_Action item_: Verbatim, and with nothing else, reproduce the data below from its first line through the line containing "tree for the".

(Collected data)
•••••

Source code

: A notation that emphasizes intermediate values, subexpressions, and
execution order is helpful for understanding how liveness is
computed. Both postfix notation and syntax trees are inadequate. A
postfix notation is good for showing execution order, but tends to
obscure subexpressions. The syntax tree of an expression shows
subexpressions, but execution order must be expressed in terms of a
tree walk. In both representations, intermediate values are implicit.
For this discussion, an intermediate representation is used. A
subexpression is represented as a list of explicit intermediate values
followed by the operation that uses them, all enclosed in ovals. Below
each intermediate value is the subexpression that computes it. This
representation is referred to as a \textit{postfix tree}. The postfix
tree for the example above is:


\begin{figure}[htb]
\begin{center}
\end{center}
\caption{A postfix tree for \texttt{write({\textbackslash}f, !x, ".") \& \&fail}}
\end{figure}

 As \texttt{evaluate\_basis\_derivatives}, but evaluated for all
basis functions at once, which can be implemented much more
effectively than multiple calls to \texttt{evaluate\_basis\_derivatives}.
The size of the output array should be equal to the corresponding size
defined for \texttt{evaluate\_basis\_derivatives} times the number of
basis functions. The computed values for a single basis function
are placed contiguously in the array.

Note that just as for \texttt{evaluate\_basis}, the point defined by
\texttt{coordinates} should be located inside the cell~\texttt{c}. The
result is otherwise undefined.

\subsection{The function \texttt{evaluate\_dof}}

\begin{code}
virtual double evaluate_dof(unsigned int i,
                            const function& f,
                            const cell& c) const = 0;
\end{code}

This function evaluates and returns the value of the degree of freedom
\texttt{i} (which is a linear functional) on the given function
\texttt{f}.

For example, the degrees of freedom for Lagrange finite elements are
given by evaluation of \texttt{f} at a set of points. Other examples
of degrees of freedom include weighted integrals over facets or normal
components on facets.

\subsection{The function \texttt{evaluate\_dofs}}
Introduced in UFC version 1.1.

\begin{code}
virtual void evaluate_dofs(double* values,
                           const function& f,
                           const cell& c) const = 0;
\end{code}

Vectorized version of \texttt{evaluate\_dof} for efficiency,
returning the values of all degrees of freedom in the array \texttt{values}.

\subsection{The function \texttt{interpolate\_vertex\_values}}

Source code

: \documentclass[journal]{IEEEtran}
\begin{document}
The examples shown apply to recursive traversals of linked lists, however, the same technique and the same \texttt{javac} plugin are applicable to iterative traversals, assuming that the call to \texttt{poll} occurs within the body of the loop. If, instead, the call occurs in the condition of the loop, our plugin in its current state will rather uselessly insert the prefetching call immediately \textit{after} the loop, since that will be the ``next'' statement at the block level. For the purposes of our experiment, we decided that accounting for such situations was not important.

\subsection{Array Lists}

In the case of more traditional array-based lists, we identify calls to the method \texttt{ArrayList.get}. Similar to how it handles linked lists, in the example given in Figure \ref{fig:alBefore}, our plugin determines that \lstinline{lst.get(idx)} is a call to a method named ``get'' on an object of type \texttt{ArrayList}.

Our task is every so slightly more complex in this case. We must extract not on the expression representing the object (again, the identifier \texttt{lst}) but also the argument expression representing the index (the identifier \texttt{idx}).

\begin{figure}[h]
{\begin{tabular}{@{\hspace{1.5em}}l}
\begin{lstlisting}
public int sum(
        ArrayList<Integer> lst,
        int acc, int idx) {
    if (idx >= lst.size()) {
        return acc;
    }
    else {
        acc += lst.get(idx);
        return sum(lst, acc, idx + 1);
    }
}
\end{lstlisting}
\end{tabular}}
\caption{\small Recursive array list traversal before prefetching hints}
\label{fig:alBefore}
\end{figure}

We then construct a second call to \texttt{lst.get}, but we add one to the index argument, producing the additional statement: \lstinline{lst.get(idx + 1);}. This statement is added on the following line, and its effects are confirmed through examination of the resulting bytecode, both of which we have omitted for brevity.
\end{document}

•••••

_Solved problem_:
Source code

: A notation that emphasizes intermediate values, subexpressions, and
execution order is helpful for understanding how liveness is
computed. Both postfix notation and syntax trees are inadequate. A
postfix notation is good for showing execution order, but tends to
obscure subexpressions. The syntax tree of an expression shows
subexpressions, but execution order must be expressed in terms of a
tree walk. In both representations, intermediate values are implicit.
For this discussion, an intermediate representation is used. A
subexpression is represented as a list of explicit intermediate values
followed by the operation that uses them, all enclosed in ovals. Below
each intermediate value is the subexpression that computes it. This
representation is referred to as a \textit{postfix tree}. The postfix
tree for the example above is:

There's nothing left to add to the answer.